*TASK DIRECTIONS:* Beginning at the line with "The first plaintext", output each line to the end of the listing below exactly, please.

*PROVIDED MATERIAL:*

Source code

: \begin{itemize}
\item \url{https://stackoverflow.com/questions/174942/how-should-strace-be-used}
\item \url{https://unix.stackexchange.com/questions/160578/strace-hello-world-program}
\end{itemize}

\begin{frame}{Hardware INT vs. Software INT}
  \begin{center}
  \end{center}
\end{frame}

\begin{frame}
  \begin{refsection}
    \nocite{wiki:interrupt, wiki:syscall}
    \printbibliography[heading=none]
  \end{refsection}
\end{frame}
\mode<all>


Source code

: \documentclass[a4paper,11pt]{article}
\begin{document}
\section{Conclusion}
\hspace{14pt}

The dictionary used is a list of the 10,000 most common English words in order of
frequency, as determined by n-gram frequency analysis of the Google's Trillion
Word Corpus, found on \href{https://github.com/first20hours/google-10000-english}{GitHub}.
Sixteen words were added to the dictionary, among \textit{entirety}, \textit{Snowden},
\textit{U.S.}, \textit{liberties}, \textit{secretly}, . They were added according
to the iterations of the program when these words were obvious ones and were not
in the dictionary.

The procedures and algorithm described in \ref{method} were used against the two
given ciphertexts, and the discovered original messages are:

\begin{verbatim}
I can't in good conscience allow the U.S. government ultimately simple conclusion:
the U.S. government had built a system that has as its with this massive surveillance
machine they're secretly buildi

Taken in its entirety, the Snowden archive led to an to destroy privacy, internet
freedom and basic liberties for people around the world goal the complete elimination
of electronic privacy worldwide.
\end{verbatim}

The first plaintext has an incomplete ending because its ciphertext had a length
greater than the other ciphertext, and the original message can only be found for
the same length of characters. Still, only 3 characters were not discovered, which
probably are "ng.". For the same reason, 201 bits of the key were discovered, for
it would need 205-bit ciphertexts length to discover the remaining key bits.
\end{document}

*ANSWER TO THIS EXERCISE:*
The first plaintext has an incomplete ending because its ciphertext had a length
greater than the other ciphertext, and the original message can only be found for
the same length of characters. Still, only 3 characters were not discovered, which
probably are "ng.". For the same reason, 201 bits of the key were discovered, for
it would need 205-bit ciphertexts length to discover the remaining key bits.
\end{document}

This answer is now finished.